- What the task asks
Your answer must be an exact copy of the listing, with the images left out.
• • • • •
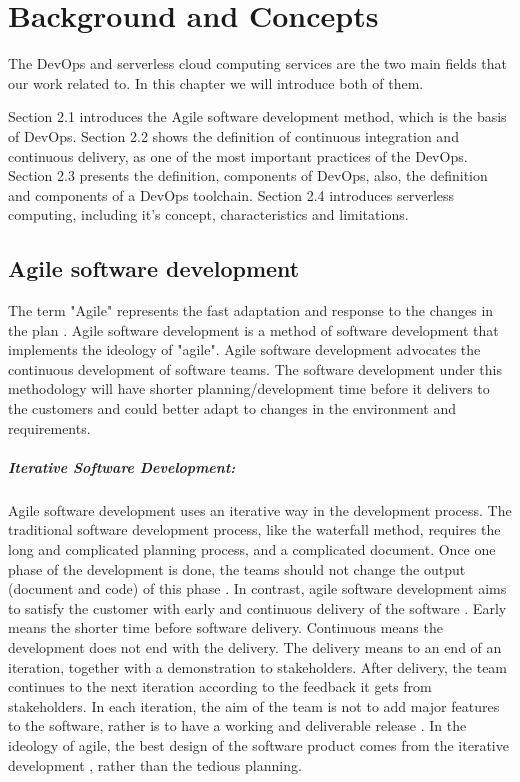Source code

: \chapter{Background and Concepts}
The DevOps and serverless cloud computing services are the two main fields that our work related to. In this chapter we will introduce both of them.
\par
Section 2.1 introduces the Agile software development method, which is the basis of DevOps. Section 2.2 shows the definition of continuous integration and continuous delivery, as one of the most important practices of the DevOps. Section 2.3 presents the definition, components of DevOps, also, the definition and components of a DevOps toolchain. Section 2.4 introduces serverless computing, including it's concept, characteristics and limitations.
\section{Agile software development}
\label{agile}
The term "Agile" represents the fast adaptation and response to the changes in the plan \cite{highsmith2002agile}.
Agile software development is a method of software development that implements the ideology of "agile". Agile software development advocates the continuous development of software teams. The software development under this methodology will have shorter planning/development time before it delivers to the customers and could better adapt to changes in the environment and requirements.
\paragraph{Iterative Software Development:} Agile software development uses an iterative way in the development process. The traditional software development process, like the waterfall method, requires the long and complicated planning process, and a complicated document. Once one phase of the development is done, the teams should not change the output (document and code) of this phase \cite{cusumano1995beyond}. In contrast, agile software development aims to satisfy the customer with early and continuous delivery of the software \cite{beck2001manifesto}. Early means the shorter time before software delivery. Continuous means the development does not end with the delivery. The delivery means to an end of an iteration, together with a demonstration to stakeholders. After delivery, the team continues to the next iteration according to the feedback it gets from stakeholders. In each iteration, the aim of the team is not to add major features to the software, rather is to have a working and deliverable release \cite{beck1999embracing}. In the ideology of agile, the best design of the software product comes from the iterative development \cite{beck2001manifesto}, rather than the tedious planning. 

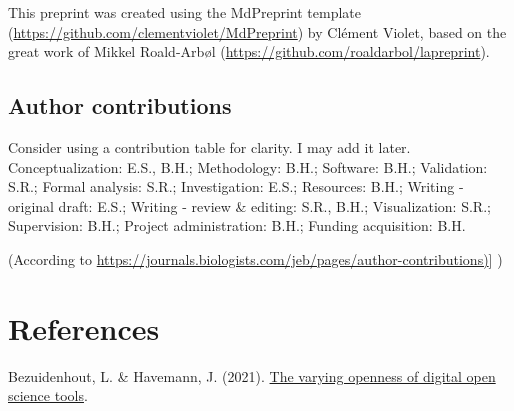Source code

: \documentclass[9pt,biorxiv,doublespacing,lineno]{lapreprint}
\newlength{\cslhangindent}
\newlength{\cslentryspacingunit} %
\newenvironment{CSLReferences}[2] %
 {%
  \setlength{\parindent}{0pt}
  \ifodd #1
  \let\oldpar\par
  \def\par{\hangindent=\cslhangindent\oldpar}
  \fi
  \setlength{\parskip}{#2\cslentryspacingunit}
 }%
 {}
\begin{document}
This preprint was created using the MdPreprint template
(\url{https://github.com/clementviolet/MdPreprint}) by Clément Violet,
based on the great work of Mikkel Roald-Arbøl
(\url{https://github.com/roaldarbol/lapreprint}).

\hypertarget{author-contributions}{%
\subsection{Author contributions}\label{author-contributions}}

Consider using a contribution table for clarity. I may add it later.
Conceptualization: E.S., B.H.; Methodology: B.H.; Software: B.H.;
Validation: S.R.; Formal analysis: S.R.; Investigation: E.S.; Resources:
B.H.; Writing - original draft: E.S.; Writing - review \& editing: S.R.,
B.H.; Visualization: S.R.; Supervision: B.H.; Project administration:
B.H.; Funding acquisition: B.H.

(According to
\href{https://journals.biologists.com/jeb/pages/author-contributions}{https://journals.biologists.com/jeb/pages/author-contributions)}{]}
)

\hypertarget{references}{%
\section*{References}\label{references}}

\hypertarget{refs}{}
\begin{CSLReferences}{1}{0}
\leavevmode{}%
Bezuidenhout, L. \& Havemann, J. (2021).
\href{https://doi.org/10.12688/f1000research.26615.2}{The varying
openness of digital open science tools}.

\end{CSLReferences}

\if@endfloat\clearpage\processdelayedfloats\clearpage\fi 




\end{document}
• • • • •
- Solved problem
Source code

: \chapter{Background and Concepts}
The DevOps and serverless cloud computing services are the two main fields that our work related to. In this chapter we will introduce both of them.
\par
Section 2.1 introduces the Agile software development method, which is the basis of DevOps. Section 2.2 shows the definition of continuous integration and continuous delivery, as one of the most important practices of the DevOps. Section 2.3 presents the definition, components of DevOps, also, the definition and components of a DevOps toolchain. Section 2.4 introduces serverless computing, including it's concept, characteristics and limitations.
\section{Agile software development}
\label{agile}
The term "Agile" represents the fast adaptation and response to the changes in the plan \cite{highsmith2002agile}.
Agile software development is a method of software development that implements the ideology of "agile". Agile software development advocates the continuous development of software teams. The software development under this methodology will have shorter planning/development time before it delivers to the customers and could better adapt to changes in the environment and requirements.
\paragraph{Iterative Software Development:} Agile software development uses an iterative way in the development process. The traditional software development process, like the waterfall method, requires the long and complicated planning process, and a complicated document. Once one phase of the development is done, the teams should not change the output (document and code) of this phase \cite{cusumano1995beyond}. In contrast, agile software development aims to satisfy the customer with early and continuous delivery of the software \cite{beck2001manifesto}. Early means the shorter time before software delivery. Continuous means the development does not end with the delivery. The delivery means to an end of an iteration, together with a demonstration to stakeholders. After delivery, the team continues to the next iteration according to the feedback it gets from stakeholders. In each iteration, the aim of the team is not to add major features to the software, rather is to have a working and deliverable release \cite{beck1999embracing}. In the ideology of agile, the best design of the software product comes from the iterative development \cite{beck2001manifesto}, rather than the tedious planning. 

Source code

: \documentclass[9pt,biorxiv,doublespacing,lineno]{lapreprint}
\newlength{\cslhangindent}
\newlength{\cslentryspacingunit} %
\newenvironment{CSLReferences}[2] %
 {%
  \setlength{\parindent}{0pt}
  \ifodd #1
  \let\oldpar\par
  \def\par{\hangindent=\cslhangindent\oldpar}
  \fi
  \setlength{\parskip}{#2\cslentryspacingunit}
 }%
 {}
\begin{document}
This preprint was created using the MdPreprint template
(\url{https://github.com/clementviolet/MdPreprint}) by Clément Violet,
based on the great work of Mikkel Roald-Arbøl
(\url{https://github.com/roaldarbol/lapreprint}).

\hypertarget{author-contributions}{%
\subsection{Author contributions}\label{author-contributions}}

Consider using a contribution table for clarity. I may add it later.
Conceptualization: E.S., B.H.; Methodology: B.H.; Software: B.H.;
Validation: S.R.; Formal analysis: S.R.; Investigation: E.S.; Resources:
B.H.; Writing - original draft: E.S.; Writing - review \& editing: S.R.,
B.H.; Visualization: S.R.; Supervision: B.H.; Project administration:
B.H.; Funding acquisition: B.H.

(According to
\href{https://journals.biologists.com/jeb/pages/author-contributions}{https://journals.biologists.com/jeb/pages/author-contributions)}{]}
)

\hypertarget{references}{%
\section*{References}\label{references}}

\hypertarget{refs}{}
\begin{CSLReferences}{1}{0}
\leavevmode{}%
Bezuidenhout, L. \& Havemann, J. (2021).
\href{https://doi.org/10.12688/f1000research.26615.2}{The varying
openness of digital open science tools}.

\end{CSLReferences}

\if@endfloat\clearpage\processdelayedfloats\clearpage\fi 




\end{document}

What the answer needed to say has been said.